Fast Facts and History History of Garfield School
(Listed on the Arkansas Registry of Historic Places)
Although the Garfield School is now a part of the Rogers School District, it operates in the town of Garfield, and has existed there continuously since 1885. The first schoolhouse was a wood frame building erected in 1888 at a cost of $800. The first story was used as a school and the second story was used as the Masonic Lodge Hall. That first schoolhouse stood beside a later one built of stone. At first, the stone portion of the school was just one room that adjoined the existing frame structure. The original stone building was erected in 1900. In 1918, a large expansion and remodeling job was begun in the stone building. By the 1922-23 school term, the expansion program was completed and all classes returned to the "new" stone schoolhouse.
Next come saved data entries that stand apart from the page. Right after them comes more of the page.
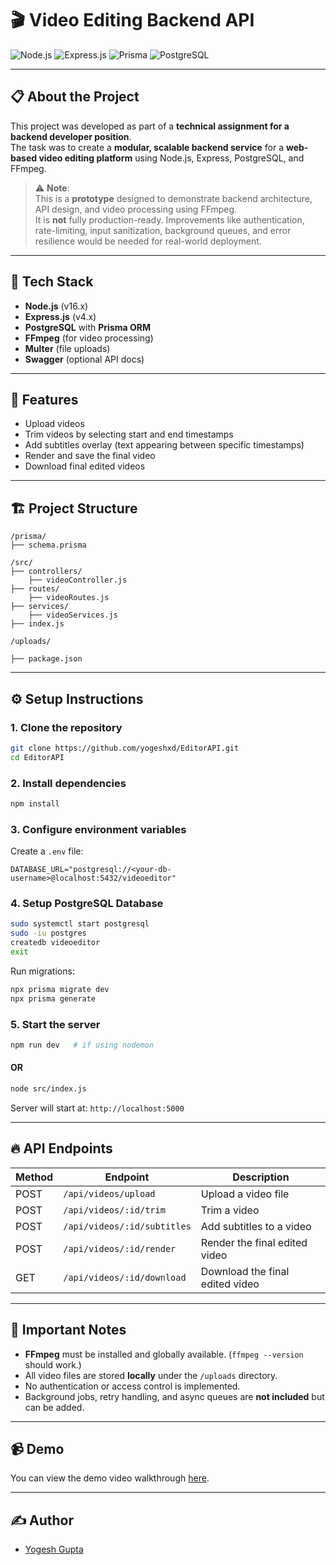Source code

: # 🎬 Video Editing Backend API

![Node.js](https://img.shields.io/badge/Node.js-16.x-brightgreen)
![Express.js](https://img.shields.io/badge/Express.js-4.x-lightgrey)
![Prisma](https://img.shields.io/badge/Prisma-ORM-blue)
![PostgreSQL](https://img.shields.io/badge/PostgreSQL-14.x-blue)

---

## 📋 About the Project

This project was developed as part of a **technical assignment for a backend developer position**.  
The task was to create a **modular, scalable backend service** for a **web-based video editing platform** using Node.js, Express, PostgreSQL, and FFmpeg.

> ⚠ **Note**:  
> This is a **prototype** designed to demonstrate backend architecture, API design, and video processing using FFmpeg.  
> It is **not** fully production-ready. Improvements like authentication, rate-limiting, input sanitization, background queues, and error resilience would be needed for real-world deployment.

---

## 🚀 Tech Stack

- **Node.js** (v16.x)
- **Express.js** (v4.x)
- **PostgreSQL** with **Prisma ORM**
- **FFmpeg** (for video processing)
- **Multer** (file uploads)
- **Swagger** (optional API docs)

---

## 🎯 Features

- Upload videos
- Trim videos by selecting start and end timestamps
- Add subtitles overlay (text appearing between specific timestamps)
- Render and save the final video
- Download final edited videos

---

## 🏗 Project Structure

```
/prisma/
├── schema.prisma

/src/
├── controllers/
    ├── videoController.js
├── routes/
    ├── videoRoutes.js
├── services/
    ├── videoServices.js
├── index.js

/uploads/

├── package.json
```

---

## ⚙️ Setup Instructions

### 1. Clone the repository
```bash
git clone https://github.com/yogeshxd/EditorAPI.git
cd EditorAPI
```

### 2. Install dependencies
```bash
npm install
```

### 3. Configure environment variables
Create a `.env` file:
```env
DATABASE_URL="postgresql://<your-db-username>@localhost:5432/videoeditor"
```

### 4. Setup PostgreSQL Database
```bash
sudo systemctl start postgresql
sudo -iu postgres
createdb videoeditor
exit
```

Run migrations:
```bash
npx prisma migrate dev
npx prisma generate
```

### 5. Start the server
```bash
npm run dev   # if using nodemon
```
#### OR
```bash
node src/index.js
```

Server will start at: `http://localhost:5000`

---

## 🔥 API Endpoints

| Method | Endpoint                   | Description                     |
|--------|-----------------------------|---------------------------------|
| POST   | `/api/videos/upload`         | Upload a video file             |
| POST   | `/api/videos/:id/trim`        | Trim a video                    |
| POST   | `/api/videos/:id/subtitles`   | Add subtitles to a video        |
| POST   | `/api/videos/:id/render`      | Render the final edited video   |
| GET    | `/api/videos/:id/download`    | Download the final edited video |

---

## 📢 Important Notes

- **FFmpeg** must be installed and globally available. (`ffmpeg --version` should work.)
- All video files are stored **locally** under the `/uploads` directory.
- No authentication or access control is implemented.
- Background jobs, retry handling, and async queues are **not included** but can be added.

---

## 📹 Demo

You can view the demo video walkthrough [here](https://youtu.be/SDcUdMy0hdM).

---

## ✍️ Author

- [Yogesh Gupta](https://github.com/yogeshxd)
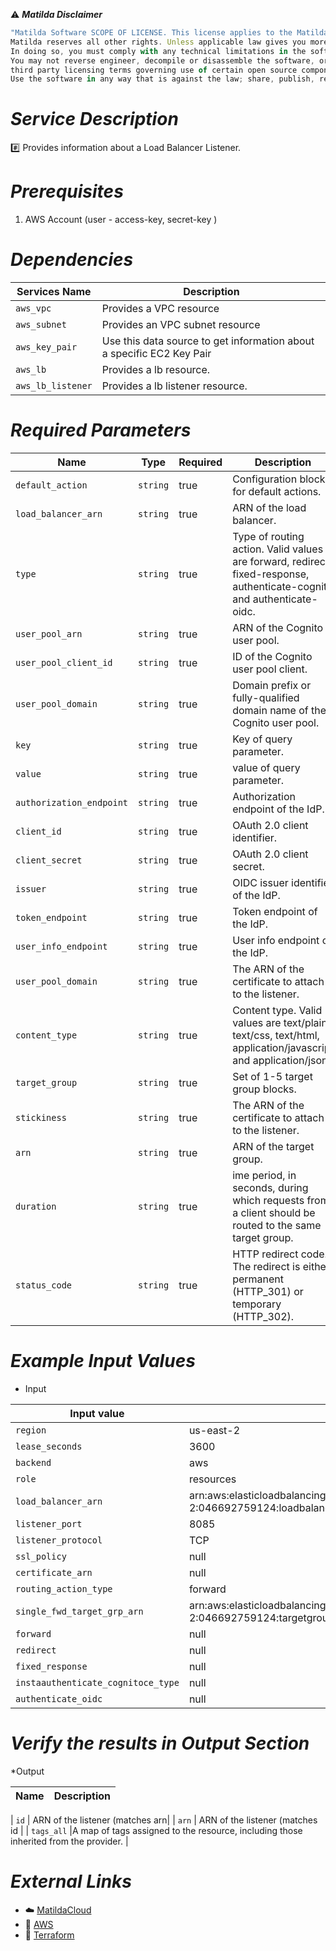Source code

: :warning: ***Matilda Disclaimer***
```javascript
"Matilda Software SCOPE OF LICENSE. This license applies to the Matilda cloud product. The software is licensed, not sold. This agreement only gives you some rights to use the software. 
Matilda reserves all other rights. Unless applicable law gives you more rights despite this limitation, you may use the software only as expressly permitted in this agreement. 
In doing so, you must comply with any technical limitations in the software that only allow you to use it in certain ways. 
You may not reverse engineer, decompile or disassemble the software, or otherwise attempt to derive the source code for the software except and solely to the extent required by 
third party licensing terms governing use of certain open source components that may be included in the software; remove, minimize, block or modify any notices of Matilda or its suppliers in the software; 
Use the software in any way that is against the law; share, publish, rent or lease the software, or provide the software as a offering for others to use."
```

# *Service Description*
:hash: Provides information about a Load Balancer Listener.

# *Prerequisites*
1. AWS Account (user - access-key, secret-key )

# *Dependencies*
| **Services Name**        | **Description**                                                      |
|--------------------------|----------------------------------------------------------------------|
| `aws_vpc`                | Provides a VPC resource                                              |
| `aws_subnet`             | Provides an VPC subnet resource                                      |
| `aws_key_pair`           | Use this data source to get information about a specific EC2 Key Pair|
| `aws_lb`                 | Provides a lb  resource.                                 |
| `aws_lb_listener`        | Provides a lb listener resource.                                 |


# *Required Parameters*
| Name | Type | Required | Description |
| --- | --- | --- | --- |
| `default_action` | `string` | true | Configuration block for default actions.                |
| `load_balancer_arn` | `string` | true| ARN of the load balancer.                      |
| `type` | `string` | true| Type of routing action. Valid values are forward, redirect, fixed-response, authenticate-cognito and authenticate-oidc.                             |
| `user_pool_arn` | `string` | true| ARN of the Cognito user pool.               |
| `user_pool_client_id` | `string` | true| ID of the Cognito user pool client.                |
| `user_pool_domain` | `string` | true| Domain prefix or fully-qualified domain name of the Cognito user pool.   |
| `key` | `string` | true| Key of query parameter.                           |
| `value` | `string` | true| value of query parameter.   |
| `authorization_endpoint` | `string` | true| Authorization endpoint of the IdP. |
| `client_id` | `string` | true| OAuth 2.0 client identifier.   |
| `client_secret` | `string` | true| OAuth 2.0 client secret.    |
| `issuer` | `string` | true| OIDC issuer identifier of the IdP.    |
| `token_endpoint` | `string` | true| Token endpoint of the IdP.     |
| `user_info_endpoint` | `string` | true| User info endpoint of the IdP.     |
| `user_pool_domain` | `string` | true| The ARN of the certificate to attach to the listener.      |
| `content_type` | `string` | true| Content type. Valid values are text/plain, text/css, text/html, application/javascript and application/json.                       |
| `target_group` | `string` | true|  Set of 1-5 target group blocks. |
| `stickiness` | `string` | true| The ARN of the certificate to attach to the listener. |
| `arn` | `string` | true| ARN of the target group. |
| `duration` | `string` | true| ime period, in seconds, during which requests from a client should be routed to the same target group.                             |
| `status_code` | `string` | true|  HTTP redirect code. The redirect is either permanent (HTTP_301) or temporary (HTTP_302). |






# *Example Input Values*
* Input

| Input value                       | Example values                                                                           |
|-----------------------------------|------------------------------------------------------------------------------------------|
| `region`                             | us-east-2                                                                    | 
| `lease_seconds`                   | 3600                                                                                 |
| `backend`                   | aws                                                                                 |
| `role`                   | resources                                                                                 |
| `load_balancer_arn`                   | arn:aws:elasticloadbalancing:us-east-2:046692759124:loadbalancer/app/MyFirstTerraformAppLB/1508ffe5d4fc6163                   |
| `listener_port`                   | 8085                                                                                 |
| `listener_protocol`                   | TCP                                                                                 |
| `ssl_policy`                   | null                                                                                 |
| `certificate_arn`                   | null                                                                                 |
| `routing_action_type`                   | forward                                                              |
| `single_fwd_target_grp_arn`            | arn:aws:elasticloadbalancing:us-east-2:046692759124:targetgroup/MyFirstTerraformNLBTarget/131d829f0eaebba4                                                                    |
| `forward`                   | null                                                                            |
| `redirect`                   | null                                                                                 |
| `fixed_response`                   | null                                                                                |
| `instaauthenticate_cognitoce_type`                   | null                                                         |
| `authenticate_oidc`                   | null                                                                                 |




# *Verify the results in Output Section*
*Output

| Name | Description |
| ------------- | ------------- |

| `id` | ARN of the listener (matches arn|
| `arn` | ARN of the listener (matches id |
| `tags_all` |A map of tags assigned to the resource, including those inherited from the provider. |


# *External Links*
* :cloud: [MatildaCloud](https://www.matildacloud.com/docs/ "Matildacloud")
* :link: [AWS](https://aws.amazon.com/console/)
* :link: [Terraform](https://registry.terraform.io/providers/hashicorp/aws/latest/docs/resources/lb_listener#attributes-reference)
It then had two large rooms downstairs for the elementary grades, and one large one with a stage upstairs. The 1888 building had been razed. Work on the present day Garfield School main building, which is located near Hwy. 62 about 50 yards from the original school, was begun in the late 1930's, with funds allotted by the National Youth Administration. This "new" school was completed in 1941. It is now listed with the National Register of Historic Places by the Arkansas Historic Preservation Program. "Its castellated entrance porticos, arched entrances and heavy ashlarfaced masonry construction throughout distinguish this design as the finest extant representative of an aesthetic that was particularly popular for public school construction during the Great Depression." After the new building was completed, the old stone building was not used as a school for many years. It was used as a residence, a poultry house, and a worm-raising center. When some felt that the old building should be bulldozed, the community joined together to save it. The Garfield School Restoration project was begun in 1995. The community helped in raising the initial $40,000 toward this project. The building was purchased by a few members of the community and then dedicated to the Rogers School District. The initial mortgage was around $100,000. This has all been paid through community fundraising efforts. The final amount of around $11,000 was paid by L.J. and Mary Dart in memory of their son, Andy Dart.. The restoration project was completed by the 1998-99 school year. Most of the work was done by volunteers from the community.